WHAT THE TASK REQUIRES: Every line holding the string "example" should be copied out of the listing.

DATA FOR REVIEW:
################
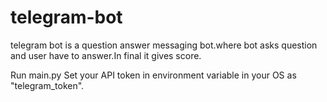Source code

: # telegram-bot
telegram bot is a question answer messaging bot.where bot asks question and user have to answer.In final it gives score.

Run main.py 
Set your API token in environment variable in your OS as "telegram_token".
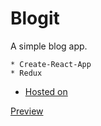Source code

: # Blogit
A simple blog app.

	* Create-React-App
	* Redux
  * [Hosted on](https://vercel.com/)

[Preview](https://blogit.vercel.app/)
################
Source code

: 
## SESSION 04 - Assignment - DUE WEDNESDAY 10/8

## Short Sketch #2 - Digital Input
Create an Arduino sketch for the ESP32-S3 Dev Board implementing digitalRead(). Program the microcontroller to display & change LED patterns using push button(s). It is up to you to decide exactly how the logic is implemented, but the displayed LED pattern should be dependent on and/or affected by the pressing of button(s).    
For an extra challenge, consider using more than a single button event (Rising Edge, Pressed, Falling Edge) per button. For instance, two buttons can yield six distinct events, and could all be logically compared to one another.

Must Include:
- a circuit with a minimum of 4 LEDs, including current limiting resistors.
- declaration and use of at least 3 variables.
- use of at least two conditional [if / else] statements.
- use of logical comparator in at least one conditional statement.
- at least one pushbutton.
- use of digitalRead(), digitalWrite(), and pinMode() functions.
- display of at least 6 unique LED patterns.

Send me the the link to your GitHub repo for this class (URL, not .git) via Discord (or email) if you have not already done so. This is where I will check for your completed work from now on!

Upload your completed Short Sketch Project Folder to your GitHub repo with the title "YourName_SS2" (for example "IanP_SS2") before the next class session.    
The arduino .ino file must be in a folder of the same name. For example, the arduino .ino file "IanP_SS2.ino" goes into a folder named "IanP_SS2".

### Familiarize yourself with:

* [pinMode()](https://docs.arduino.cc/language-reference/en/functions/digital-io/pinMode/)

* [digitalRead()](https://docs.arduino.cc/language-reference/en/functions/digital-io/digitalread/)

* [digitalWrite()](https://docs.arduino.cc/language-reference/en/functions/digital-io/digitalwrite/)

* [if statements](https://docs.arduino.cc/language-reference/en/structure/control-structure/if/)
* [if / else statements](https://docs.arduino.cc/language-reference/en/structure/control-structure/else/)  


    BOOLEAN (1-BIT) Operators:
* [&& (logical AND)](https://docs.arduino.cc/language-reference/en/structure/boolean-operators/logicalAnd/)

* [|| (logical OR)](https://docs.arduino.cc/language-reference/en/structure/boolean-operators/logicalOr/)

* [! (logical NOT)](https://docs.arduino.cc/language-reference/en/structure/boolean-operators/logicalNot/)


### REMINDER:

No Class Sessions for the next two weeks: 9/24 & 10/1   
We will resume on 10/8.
################
EXERCISE RESPONSE:
Upload your completed Short Sketch Project Folder to your GitHub repo with the title "YourName_SS2" (for example "IanP_SS2") before the next class session.    
The arduino .ino file must be in a folder of the same name. For example, the arduino .ino file "IanP_SS2.ino" goes into a folder named "IanP_SS2".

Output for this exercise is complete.